A few months back I found myself deep in an unexpected relationship. From nowhere it came, swept me off my feet, took off my boots and massaged by toes while calling me Queen Bee. I couldn’t help help but question – is it love? or is it merely the mirrored reflection of one who has sought love so so long and who has simply found someone else equally open and ready to be loved? Are we both just in love with the idea of love?

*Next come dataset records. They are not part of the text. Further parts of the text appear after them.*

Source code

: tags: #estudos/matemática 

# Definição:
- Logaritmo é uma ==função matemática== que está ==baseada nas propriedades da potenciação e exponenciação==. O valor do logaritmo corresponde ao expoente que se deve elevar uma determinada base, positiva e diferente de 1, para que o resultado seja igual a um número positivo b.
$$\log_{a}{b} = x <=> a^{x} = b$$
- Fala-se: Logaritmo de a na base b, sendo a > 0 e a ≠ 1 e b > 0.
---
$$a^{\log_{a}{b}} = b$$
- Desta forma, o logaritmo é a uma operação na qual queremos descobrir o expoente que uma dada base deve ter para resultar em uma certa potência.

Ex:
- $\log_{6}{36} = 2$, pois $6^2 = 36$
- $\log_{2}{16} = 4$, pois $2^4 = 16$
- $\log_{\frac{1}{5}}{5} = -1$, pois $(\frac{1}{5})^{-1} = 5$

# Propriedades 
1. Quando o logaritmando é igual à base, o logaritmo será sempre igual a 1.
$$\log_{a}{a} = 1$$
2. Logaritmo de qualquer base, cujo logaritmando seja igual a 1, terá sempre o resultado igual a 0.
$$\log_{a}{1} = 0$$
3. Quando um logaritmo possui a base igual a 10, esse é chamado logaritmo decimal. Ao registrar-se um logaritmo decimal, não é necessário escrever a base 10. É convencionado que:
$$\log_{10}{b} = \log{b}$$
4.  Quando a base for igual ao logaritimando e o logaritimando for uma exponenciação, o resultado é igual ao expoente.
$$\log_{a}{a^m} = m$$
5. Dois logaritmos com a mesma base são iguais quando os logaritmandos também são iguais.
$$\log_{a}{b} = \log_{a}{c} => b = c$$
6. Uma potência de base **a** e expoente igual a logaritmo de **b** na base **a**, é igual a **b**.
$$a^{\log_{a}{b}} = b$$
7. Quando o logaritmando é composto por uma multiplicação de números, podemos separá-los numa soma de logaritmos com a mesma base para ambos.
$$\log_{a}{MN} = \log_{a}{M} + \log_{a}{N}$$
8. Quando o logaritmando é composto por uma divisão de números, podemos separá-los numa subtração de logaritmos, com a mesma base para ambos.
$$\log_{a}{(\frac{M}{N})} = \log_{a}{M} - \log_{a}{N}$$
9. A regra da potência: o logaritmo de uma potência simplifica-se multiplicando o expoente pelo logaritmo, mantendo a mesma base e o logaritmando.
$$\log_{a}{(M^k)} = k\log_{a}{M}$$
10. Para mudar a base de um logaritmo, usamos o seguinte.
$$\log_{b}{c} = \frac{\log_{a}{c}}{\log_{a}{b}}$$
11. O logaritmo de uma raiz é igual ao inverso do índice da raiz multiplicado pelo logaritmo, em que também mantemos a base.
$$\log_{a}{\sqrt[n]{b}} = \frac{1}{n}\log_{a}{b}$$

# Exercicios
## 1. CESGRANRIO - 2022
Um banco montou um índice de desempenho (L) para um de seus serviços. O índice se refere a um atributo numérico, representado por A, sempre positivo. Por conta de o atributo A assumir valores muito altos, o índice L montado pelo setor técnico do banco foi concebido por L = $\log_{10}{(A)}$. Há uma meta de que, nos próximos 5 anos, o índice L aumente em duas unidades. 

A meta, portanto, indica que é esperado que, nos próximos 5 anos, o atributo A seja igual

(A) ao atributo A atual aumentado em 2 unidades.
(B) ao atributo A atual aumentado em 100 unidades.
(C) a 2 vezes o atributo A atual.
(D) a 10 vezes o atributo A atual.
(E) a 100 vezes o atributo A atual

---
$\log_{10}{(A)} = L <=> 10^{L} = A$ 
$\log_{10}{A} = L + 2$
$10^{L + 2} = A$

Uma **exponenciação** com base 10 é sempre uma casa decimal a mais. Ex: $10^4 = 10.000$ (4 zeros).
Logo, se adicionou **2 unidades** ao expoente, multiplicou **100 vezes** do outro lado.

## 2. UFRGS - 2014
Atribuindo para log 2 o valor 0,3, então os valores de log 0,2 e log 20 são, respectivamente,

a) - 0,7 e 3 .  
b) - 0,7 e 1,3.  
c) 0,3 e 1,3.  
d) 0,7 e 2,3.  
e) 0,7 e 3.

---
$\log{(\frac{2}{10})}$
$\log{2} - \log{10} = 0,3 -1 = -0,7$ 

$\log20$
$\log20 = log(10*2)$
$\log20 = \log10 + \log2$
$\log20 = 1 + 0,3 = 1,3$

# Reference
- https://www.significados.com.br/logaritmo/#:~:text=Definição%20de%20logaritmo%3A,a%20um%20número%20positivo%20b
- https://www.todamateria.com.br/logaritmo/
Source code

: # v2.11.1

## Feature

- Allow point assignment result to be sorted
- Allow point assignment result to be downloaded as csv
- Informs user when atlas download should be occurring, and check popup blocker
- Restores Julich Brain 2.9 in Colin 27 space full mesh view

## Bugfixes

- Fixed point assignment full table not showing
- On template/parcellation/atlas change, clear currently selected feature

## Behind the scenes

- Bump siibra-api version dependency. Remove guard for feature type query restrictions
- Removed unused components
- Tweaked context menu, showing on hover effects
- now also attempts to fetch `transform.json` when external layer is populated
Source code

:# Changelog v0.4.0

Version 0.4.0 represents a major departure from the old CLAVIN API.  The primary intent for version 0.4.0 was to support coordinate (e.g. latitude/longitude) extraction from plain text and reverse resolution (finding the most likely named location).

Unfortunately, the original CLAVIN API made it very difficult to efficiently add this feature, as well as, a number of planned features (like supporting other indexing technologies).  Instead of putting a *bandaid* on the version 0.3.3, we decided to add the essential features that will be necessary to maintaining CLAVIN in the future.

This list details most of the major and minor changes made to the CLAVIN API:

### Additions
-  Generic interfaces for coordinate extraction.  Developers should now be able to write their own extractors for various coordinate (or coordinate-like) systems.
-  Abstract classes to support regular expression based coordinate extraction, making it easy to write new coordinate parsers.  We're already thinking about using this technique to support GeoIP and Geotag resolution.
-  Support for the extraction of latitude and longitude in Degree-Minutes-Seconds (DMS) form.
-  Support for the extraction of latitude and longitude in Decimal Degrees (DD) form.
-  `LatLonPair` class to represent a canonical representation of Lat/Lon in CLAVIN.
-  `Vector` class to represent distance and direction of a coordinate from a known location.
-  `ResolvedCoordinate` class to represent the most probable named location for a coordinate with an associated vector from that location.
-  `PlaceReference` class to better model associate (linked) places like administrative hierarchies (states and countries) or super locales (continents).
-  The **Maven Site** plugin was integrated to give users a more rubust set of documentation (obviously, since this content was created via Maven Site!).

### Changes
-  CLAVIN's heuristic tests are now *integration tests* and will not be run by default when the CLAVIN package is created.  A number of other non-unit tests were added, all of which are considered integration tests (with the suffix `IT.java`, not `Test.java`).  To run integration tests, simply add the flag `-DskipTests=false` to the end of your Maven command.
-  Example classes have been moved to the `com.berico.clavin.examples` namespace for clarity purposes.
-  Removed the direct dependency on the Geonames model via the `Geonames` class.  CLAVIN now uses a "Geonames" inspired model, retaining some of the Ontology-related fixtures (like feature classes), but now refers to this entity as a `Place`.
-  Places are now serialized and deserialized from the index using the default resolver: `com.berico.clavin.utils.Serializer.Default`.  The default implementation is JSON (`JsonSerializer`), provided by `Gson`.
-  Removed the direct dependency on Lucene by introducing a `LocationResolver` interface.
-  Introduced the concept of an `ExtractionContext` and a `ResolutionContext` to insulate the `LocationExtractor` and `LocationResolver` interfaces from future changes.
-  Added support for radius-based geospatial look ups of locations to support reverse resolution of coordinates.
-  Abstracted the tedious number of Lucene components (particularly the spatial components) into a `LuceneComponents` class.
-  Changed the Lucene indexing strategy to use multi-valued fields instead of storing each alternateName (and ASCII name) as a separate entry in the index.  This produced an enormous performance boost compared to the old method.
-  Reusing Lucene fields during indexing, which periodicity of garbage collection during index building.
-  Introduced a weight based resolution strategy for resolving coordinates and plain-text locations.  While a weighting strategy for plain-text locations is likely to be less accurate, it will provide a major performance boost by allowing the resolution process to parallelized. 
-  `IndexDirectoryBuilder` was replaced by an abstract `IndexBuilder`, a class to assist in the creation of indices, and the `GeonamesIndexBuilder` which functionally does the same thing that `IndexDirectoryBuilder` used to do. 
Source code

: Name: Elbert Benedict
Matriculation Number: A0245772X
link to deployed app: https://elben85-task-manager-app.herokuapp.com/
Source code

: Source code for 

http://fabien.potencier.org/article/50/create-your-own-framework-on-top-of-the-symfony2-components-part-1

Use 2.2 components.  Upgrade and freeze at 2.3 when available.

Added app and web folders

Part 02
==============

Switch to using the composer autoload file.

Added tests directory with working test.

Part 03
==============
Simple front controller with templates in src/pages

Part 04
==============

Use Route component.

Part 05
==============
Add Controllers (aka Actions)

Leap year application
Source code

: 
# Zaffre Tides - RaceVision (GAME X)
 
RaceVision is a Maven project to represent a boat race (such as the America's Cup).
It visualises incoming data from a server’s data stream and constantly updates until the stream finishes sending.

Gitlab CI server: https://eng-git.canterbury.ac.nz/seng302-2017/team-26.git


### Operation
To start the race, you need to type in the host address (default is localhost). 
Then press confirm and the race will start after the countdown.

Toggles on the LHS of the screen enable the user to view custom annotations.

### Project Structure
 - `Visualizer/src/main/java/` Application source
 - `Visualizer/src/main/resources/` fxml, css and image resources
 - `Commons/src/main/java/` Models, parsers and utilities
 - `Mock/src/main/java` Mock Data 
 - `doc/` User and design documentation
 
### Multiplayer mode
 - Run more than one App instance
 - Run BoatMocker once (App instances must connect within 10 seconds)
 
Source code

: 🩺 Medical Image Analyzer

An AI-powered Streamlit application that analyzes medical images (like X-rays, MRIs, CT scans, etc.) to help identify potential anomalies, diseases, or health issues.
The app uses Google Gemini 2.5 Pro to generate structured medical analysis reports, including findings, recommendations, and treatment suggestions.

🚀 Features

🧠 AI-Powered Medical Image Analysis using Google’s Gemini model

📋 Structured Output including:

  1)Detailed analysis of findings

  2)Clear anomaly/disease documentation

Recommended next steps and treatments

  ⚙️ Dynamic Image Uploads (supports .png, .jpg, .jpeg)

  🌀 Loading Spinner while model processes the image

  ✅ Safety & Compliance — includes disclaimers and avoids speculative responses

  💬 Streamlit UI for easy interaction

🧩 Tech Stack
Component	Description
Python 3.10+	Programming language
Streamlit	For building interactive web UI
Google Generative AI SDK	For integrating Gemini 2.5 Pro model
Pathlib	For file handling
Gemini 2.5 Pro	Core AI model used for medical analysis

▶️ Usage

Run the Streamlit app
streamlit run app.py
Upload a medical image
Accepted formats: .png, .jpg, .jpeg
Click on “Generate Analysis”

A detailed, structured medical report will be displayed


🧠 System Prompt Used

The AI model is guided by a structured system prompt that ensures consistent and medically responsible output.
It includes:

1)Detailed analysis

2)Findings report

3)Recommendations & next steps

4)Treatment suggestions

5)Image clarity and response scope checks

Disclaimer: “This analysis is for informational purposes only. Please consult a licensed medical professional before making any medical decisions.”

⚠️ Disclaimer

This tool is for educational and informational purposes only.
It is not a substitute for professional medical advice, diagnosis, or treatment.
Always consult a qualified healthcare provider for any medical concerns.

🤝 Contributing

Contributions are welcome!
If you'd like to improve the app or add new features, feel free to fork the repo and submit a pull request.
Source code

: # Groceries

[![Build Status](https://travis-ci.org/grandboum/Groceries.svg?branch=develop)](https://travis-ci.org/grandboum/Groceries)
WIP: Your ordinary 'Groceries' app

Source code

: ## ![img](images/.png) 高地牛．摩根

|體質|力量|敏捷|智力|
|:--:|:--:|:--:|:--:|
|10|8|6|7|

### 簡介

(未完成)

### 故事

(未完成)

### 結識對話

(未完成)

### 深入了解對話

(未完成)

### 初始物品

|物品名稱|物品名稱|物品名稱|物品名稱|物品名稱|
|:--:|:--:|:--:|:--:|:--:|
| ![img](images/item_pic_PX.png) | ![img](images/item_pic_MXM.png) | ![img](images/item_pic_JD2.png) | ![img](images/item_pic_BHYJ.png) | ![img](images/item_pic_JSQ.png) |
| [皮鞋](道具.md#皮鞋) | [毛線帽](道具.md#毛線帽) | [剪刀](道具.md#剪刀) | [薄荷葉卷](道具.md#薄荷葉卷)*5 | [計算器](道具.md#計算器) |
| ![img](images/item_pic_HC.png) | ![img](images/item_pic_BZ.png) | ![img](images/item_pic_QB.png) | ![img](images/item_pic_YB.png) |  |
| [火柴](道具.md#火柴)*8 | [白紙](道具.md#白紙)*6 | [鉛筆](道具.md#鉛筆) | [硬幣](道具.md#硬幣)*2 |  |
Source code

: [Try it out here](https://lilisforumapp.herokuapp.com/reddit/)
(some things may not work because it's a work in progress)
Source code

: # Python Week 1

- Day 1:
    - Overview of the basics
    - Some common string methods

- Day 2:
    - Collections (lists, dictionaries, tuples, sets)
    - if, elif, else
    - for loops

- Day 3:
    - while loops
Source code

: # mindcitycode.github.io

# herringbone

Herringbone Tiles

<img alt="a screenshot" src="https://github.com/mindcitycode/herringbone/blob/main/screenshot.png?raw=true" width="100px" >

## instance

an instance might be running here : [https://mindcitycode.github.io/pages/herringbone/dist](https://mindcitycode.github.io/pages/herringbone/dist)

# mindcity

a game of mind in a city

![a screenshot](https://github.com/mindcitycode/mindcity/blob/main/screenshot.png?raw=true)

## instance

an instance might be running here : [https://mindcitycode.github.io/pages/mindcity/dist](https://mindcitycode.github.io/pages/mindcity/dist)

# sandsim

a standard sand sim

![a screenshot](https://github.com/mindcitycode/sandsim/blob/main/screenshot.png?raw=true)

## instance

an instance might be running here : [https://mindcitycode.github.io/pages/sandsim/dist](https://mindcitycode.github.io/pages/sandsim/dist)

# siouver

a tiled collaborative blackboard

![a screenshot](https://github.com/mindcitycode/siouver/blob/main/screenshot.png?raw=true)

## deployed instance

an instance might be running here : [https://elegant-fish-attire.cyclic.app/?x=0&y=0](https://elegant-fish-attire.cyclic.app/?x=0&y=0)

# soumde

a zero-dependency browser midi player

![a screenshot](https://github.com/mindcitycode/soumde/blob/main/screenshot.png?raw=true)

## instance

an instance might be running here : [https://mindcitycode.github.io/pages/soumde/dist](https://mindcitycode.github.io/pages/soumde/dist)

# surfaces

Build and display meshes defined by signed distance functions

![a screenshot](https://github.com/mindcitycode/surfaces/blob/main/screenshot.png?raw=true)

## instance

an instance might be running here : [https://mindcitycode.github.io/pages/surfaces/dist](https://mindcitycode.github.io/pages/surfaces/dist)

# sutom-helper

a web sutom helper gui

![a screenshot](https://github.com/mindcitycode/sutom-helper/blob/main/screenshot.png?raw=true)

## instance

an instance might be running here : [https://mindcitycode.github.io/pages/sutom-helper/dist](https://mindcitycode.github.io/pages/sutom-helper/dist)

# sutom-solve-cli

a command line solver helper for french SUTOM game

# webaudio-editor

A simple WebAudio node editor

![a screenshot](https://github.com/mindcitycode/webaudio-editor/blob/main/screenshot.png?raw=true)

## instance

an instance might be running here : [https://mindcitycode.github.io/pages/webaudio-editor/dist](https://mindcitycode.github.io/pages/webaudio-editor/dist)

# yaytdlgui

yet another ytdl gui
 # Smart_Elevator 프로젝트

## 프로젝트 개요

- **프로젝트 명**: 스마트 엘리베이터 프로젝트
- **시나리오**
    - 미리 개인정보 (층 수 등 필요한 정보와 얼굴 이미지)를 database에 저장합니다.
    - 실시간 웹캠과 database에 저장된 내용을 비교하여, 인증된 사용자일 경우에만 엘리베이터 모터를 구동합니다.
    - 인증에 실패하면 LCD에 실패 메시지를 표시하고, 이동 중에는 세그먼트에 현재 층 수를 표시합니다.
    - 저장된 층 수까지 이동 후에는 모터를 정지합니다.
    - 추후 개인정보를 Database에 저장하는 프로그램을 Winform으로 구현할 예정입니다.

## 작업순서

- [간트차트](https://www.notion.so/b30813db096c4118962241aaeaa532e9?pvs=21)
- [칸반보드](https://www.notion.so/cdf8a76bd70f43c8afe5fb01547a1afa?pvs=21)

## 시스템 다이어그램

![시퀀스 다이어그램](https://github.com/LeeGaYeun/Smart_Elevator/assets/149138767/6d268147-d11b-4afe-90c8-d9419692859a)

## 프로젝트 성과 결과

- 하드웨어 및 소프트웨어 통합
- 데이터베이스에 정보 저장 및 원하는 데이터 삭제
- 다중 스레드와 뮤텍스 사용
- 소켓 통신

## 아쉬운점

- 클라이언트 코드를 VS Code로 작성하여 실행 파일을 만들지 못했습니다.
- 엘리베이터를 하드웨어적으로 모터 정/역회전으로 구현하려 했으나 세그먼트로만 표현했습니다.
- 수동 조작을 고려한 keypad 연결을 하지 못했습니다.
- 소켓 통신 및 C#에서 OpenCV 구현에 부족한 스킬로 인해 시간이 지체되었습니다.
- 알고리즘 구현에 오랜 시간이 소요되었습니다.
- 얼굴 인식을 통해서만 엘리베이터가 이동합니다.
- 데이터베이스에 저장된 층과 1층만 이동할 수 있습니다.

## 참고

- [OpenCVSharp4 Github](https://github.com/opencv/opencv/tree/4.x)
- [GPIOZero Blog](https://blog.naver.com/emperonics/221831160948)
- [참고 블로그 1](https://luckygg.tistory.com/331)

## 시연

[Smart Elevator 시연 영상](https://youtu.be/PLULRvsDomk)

And yet I found myself at home with this person. Truly myself and yet, slightly awed that someone would find me awesome. He is – well he is everything. Complicated, passionate, scattered, focused, equally smart and simple, loving and yet sometimes strangely distant. He makes me laugh, he makes me feel loved, I like spending time with him, and yet I’m perfectly content to be alone without him.. secure in the knowledge that he’ll return. Is this really what I’ve been seeking and am shrinking in its recognition? It seems so, yet based on life’s trajectories I can’t help wrestle with whether its really real. Is it meaningful? Does it need to be? Can it grow to be? And yet and yet.. all this good can’t be true. It’s an embarrassment of riches. I kept asking myself -Is it real? Will it blow itself out? Will we – as we have both done in the past – fuck it up? If I were younger I wouldn’t know enough to question it – I’d be madly thinking of all that I needed to be in order to make him love me. What I needed to change. How I could inure myself to him. Instead I am just me. And he keeps returning with a smile in his eyes and a warm touch. Maybe it will be a passing fancy. Maybe it really is the one I’ve wondered about and every crappy Disney song warbled about. He talks about rings and marriage, being together and walking the next 40 together. He plans trips and schedules our Thanksgiving, our Christmas together. I meet the parents. So I can only go with it and try to protect my heart a little as history has taught me. If it blows itself out, I will just have the knowledge that light really can reach places never previously lit.
Three weeks later he stopped returning my calls and I’ve not heard from him since. Goes to show. At 40, you’re still 15.